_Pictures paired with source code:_
.....

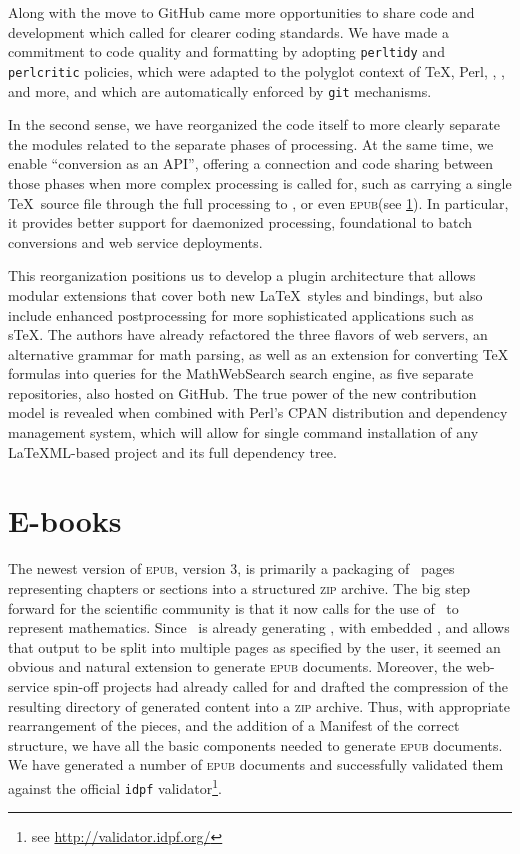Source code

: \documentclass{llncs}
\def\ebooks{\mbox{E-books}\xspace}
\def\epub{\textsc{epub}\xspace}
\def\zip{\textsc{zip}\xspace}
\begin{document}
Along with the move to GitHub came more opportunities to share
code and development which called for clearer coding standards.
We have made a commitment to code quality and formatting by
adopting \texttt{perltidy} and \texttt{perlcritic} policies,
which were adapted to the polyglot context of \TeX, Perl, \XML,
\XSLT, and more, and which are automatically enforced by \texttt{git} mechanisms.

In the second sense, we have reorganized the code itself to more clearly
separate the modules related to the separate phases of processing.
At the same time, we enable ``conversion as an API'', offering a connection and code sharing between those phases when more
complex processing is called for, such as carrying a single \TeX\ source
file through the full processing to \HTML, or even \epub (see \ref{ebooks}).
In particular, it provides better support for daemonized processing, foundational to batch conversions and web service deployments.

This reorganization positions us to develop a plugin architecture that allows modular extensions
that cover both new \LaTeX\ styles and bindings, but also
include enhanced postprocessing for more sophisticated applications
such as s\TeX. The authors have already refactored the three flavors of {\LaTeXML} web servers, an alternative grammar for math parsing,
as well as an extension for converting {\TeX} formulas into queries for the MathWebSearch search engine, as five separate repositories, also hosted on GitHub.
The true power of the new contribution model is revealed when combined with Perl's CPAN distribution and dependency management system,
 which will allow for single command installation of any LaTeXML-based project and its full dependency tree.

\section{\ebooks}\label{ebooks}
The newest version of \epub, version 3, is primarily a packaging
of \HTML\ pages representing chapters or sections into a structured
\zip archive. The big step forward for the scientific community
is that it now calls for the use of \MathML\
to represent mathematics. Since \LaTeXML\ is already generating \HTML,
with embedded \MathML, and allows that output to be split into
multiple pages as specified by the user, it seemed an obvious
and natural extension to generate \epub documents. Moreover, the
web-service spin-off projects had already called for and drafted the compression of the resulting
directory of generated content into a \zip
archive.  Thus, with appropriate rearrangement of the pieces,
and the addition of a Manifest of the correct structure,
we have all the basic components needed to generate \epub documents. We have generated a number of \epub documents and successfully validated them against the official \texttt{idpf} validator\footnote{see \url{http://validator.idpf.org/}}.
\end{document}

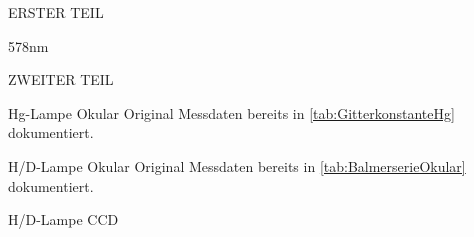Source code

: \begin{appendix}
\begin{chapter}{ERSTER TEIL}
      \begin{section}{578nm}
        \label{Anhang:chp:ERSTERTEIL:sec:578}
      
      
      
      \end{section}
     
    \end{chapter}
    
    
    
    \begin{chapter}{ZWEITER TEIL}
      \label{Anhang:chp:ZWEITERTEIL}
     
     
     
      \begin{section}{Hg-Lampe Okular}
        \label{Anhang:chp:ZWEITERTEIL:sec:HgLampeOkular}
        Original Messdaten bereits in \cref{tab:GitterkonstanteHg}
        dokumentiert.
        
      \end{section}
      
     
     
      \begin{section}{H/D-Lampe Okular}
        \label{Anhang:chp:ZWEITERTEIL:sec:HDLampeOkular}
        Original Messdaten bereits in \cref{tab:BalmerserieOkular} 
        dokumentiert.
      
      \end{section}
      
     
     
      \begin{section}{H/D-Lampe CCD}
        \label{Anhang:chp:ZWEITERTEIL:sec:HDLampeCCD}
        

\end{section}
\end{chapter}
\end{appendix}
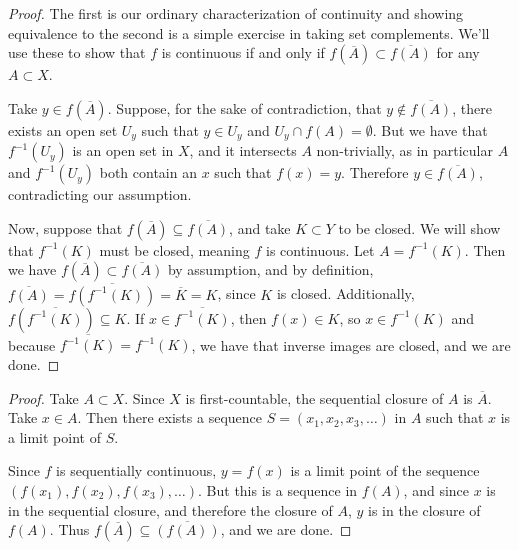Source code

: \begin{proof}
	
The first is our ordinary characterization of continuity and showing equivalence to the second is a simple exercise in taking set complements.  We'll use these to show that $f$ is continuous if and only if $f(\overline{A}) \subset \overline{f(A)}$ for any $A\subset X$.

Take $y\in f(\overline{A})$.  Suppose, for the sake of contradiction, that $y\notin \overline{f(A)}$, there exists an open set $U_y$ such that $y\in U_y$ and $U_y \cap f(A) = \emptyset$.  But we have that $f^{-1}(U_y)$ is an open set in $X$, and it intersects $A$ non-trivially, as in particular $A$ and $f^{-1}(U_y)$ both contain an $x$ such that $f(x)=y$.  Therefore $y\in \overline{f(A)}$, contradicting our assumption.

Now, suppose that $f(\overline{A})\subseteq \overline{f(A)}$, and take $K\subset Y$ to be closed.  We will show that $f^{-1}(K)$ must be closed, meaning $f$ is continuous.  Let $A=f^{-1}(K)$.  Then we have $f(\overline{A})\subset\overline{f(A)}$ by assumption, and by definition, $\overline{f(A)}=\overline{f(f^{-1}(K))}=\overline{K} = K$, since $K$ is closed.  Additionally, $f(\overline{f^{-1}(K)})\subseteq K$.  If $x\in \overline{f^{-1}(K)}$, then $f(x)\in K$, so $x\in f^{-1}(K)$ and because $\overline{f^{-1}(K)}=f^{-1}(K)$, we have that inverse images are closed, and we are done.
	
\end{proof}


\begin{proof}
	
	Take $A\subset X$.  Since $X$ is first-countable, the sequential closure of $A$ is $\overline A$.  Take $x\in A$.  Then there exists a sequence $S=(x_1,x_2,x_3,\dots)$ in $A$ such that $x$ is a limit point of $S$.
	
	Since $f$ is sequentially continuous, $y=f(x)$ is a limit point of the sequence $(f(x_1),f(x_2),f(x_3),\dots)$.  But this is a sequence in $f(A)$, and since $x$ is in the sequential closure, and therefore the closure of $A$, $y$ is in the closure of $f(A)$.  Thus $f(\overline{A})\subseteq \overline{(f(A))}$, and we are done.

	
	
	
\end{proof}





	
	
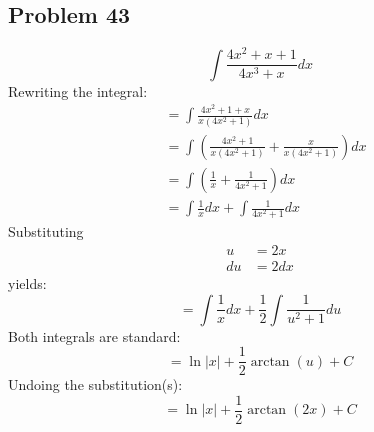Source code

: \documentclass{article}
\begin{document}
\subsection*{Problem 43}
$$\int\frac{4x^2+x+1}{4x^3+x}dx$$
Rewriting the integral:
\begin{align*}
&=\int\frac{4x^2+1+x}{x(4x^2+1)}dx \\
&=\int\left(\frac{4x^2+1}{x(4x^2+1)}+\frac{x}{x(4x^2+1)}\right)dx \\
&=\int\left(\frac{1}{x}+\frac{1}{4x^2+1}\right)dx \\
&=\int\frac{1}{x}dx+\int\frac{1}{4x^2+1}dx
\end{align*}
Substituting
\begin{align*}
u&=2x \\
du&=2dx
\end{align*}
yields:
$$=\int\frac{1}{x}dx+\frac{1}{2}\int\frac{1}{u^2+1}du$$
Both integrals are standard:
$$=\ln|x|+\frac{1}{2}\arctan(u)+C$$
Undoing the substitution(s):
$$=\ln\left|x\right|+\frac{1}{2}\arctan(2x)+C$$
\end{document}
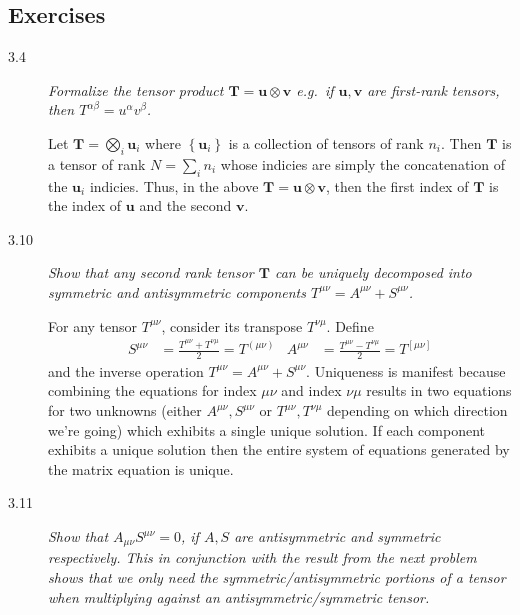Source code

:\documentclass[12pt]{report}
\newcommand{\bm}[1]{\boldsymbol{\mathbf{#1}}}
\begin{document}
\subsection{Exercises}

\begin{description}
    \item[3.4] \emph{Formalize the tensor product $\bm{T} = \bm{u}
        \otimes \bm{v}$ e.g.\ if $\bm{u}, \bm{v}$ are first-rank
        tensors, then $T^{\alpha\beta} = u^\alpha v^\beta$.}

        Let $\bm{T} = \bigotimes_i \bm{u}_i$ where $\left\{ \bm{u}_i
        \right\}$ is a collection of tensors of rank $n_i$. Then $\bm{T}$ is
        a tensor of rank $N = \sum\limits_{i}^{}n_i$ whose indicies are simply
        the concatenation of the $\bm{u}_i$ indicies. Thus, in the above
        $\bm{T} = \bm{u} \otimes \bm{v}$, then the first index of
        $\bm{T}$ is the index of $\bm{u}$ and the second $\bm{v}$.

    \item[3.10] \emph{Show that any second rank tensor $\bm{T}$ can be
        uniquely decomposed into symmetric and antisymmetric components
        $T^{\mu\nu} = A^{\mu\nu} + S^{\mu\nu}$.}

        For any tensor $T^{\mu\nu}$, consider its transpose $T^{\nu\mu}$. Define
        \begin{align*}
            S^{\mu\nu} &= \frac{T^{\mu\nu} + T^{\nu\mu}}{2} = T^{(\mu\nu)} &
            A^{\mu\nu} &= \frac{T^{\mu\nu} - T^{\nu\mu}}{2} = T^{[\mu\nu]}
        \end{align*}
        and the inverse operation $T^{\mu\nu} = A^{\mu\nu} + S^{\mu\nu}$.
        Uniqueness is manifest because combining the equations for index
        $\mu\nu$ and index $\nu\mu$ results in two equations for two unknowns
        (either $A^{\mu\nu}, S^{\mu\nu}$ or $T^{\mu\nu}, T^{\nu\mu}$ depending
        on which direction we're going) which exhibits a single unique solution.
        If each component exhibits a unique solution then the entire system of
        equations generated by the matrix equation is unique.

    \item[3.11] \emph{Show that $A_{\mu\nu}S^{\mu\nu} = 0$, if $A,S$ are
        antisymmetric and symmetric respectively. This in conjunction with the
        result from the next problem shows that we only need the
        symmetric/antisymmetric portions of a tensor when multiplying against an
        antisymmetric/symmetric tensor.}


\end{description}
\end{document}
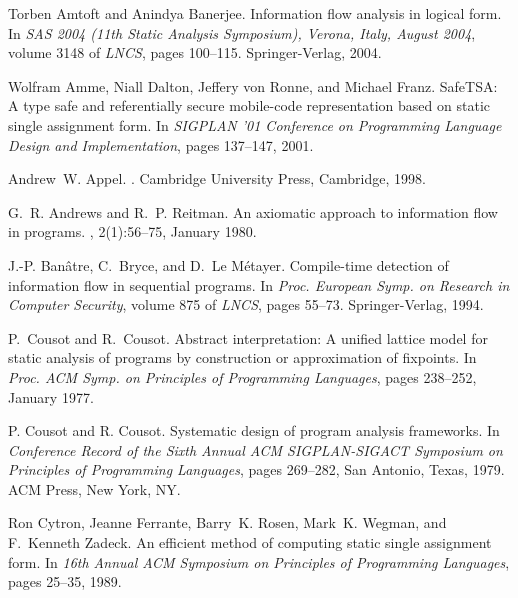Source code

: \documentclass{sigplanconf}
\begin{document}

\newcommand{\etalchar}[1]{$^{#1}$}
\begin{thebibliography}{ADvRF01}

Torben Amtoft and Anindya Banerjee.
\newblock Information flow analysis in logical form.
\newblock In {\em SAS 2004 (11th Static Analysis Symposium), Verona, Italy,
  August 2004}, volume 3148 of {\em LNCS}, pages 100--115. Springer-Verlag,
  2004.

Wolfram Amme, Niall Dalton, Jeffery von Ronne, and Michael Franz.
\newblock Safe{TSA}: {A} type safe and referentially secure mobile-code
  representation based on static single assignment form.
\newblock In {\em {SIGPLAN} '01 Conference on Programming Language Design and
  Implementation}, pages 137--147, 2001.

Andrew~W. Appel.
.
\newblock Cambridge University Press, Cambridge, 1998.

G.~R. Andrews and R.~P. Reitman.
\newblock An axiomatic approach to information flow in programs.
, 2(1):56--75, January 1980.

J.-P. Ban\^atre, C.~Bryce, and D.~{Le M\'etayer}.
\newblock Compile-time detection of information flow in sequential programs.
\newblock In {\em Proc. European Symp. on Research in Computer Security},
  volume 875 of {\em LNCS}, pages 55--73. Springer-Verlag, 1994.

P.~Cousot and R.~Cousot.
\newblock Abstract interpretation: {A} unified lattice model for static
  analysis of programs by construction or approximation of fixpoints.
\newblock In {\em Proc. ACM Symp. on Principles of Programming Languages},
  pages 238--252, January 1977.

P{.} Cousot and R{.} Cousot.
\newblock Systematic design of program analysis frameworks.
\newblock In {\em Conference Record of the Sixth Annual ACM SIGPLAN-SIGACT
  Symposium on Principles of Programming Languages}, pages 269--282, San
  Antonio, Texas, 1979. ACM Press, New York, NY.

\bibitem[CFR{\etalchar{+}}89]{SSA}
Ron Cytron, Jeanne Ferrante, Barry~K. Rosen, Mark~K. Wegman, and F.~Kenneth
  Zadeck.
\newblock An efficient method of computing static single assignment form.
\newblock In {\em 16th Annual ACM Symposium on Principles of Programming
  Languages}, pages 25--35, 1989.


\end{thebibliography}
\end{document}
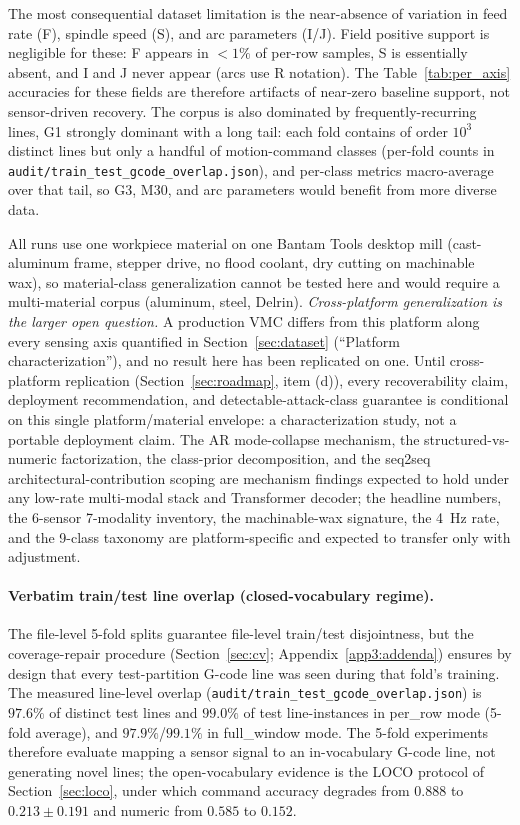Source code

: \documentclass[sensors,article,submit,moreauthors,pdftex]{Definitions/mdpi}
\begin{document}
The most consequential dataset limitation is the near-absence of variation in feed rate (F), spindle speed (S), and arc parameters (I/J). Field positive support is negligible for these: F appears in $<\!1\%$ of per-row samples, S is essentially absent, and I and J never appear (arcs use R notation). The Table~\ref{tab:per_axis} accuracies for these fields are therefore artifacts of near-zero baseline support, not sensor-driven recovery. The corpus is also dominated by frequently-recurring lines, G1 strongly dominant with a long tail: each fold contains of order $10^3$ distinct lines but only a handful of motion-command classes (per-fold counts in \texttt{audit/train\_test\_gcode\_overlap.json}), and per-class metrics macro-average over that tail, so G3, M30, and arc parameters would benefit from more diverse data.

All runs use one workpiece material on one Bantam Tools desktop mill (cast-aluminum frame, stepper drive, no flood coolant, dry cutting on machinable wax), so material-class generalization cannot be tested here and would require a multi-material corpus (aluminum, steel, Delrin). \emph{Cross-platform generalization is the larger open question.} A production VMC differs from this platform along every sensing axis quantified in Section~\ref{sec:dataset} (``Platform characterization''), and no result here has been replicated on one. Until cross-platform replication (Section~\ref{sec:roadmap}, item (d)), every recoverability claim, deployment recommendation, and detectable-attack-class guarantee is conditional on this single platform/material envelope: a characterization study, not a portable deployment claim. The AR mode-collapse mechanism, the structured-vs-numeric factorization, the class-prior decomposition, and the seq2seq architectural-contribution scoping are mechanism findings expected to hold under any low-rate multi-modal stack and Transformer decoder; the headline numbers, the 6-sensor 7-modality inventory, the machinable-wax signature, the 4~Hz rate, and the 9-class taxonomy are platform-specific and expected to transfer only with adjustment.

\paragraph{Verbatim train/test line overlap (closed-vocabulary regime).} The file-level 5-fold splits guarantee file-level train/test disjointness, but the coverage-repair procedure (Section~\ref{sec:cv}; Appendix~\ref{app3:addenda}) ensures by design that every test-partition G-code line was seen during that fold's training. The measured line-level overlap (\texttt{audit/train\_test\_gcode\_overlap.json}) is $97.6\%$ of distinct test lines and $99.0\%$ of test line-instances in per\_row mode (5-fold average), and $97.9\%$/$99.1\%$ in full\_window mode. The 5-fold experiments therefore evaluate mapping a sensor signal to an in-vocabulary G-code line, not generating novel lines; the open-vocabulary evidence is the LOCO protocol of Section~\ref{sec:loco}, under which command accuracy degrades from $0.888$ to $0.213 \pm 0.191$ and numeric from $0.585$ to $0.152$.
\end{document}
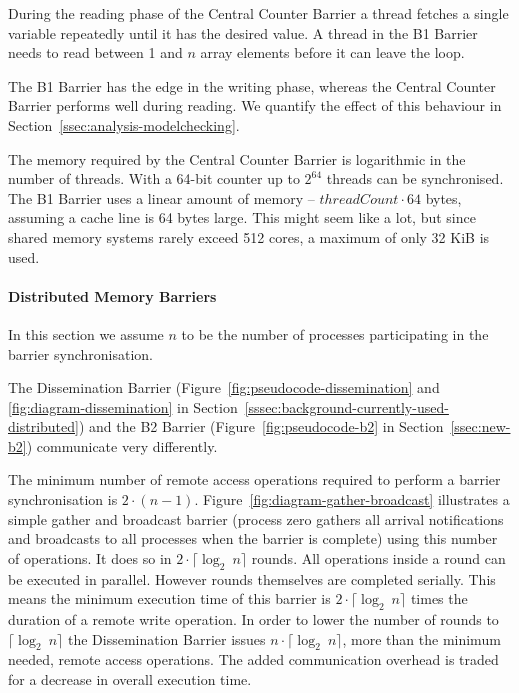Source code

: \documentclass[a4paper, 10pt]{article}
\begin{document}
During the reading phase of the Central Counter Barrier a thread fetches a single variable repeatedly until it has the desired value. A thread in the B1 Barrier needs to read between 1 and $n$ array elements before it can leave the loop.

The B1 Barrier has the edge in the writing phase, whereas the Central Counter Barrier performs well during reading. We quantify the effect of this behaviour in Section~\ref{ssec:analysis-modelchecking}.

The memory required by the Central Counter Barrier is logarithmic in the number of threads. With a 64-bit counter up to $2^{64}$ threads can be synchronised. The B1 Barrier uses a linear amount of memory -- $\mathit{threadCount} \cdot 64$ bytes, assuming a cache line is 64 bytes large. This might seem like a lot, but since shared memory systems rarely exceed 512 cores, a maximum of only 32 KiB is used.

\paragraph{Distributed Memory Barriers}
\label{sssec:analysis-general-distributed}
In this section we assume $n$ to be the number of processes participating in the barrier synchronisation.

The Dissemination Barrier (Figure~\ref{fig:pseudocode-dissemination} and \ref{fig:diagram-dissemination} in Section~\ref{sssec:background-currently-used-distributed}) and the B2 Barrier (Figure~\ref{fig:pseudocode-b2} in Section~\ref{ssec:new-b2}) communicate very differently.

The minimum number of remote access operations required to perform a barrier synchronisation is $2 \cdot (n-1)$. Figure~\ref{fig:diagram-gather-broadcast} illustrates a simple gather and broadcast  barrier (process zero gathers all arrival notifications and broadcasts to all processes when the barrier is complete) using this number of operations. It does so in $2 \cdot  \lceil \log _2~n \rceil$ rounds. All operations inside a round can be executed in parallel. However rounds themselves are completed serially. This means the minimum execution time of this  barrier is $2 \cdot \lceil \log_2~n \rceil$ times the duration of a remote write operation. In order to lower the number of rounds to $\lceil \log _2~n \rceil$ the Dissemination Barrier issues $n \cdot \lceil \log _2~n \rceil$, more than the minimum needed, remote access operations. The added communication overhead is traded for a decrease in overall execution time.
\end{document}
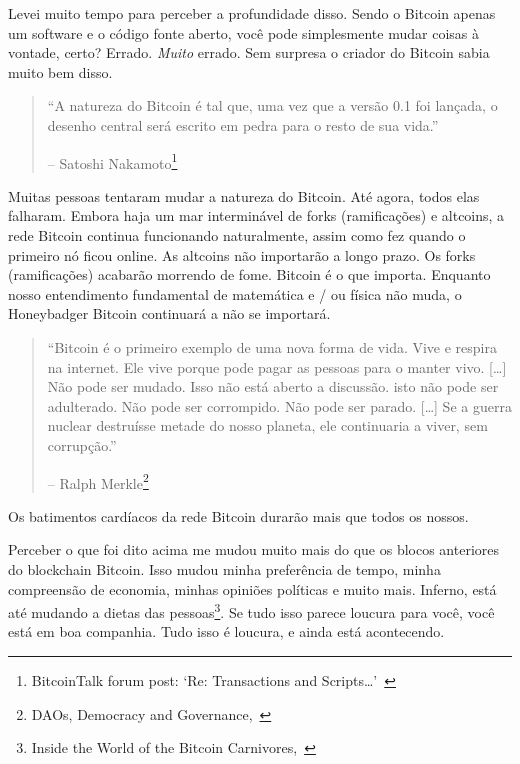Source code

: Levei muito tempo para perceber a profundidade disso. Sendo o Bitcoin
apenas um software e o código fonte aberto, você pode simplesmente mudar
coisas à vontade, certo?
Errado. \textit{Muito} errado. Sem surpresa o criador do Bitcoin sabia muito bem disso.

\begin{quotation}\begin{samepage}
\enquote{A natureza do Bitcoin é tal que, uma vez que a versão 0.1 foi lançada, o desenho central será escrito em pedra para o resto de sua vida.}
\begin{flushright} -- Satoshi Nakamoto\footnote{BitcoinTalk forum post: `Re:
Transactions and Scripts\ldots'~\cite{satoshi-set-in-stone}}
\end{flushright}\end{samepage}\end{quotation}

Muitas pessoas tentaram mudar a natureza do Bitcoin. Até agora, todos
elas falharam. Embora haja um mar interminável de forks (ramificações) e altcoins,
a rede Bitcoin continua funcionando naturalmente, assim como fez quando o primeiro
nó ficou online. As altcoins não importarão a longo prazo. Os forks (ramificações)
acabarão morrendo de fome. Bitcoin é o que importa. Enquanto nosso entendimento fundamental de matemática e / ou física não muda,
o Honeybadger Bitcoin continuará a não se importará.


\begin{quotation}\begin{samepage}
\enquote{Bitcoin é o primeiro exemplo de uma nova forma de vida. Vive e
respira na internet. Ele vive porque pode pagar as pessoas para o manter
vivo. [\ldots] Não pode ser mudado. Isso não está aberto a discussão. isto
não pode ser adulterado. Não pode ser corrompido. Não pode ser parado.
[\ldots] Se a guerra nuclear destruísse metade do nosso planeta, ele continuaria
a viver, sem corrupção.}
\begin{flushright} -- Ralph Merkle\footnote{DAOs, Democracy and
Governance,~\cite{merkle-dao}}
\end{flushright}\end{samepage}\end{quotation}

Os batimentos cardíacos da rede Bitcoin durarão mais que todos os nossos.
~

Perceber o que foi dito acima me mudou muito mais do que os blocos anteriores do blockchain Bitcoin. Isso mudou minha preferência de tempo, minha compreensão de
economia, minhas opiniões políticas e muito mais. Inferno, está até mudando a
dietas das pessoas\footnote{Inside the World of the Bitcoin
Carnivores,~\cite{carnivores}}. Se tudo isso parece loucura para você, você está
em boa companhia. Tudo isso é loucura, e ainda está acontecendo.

.....

_DIRECTIONS FOR THIS TASK:_ Copy every line from the records above that contains the word "frac".

_RESPONSE TO THE TASK:_
$$\int\frac{4x^2+x+1}{4x^3+x}dx$$
&=\int\frac{4x^2+1+x}{x(4x^2+1)}dx \\
&=\int\left(\frac{4x^2+1}{x(4x^2+1)}+\frac{x}{x(4x^2+1)}\right)dx \\
&=\int\left(\frac{1}{x}+\frac{1}{4x^2+1}\right)dx \\
&=\int\frac{1}{x}dx+\int\frac{1}{4x^2+1}dx
$$=\int\frac{1}{x}dx+\frac{1}{2}\int\frac{1}{u^2+1}du$$
$$=\ln|x|+\frac{1}{2}\arctan(u)+C$$
$$=\ln\left|x\right|+\frac{1}{2}\arctan(2x)+C$$
            S^{\mu\nu} &= \frac{T^{\mu\nu} + T^{\nu\mu}}{2} = T^{(\mu\nu)} &
            A^{\mu\nu} &= \frac{T^{\mu\nu} - T^{\nu\mu}}{2} = T^{[\mu\nu]}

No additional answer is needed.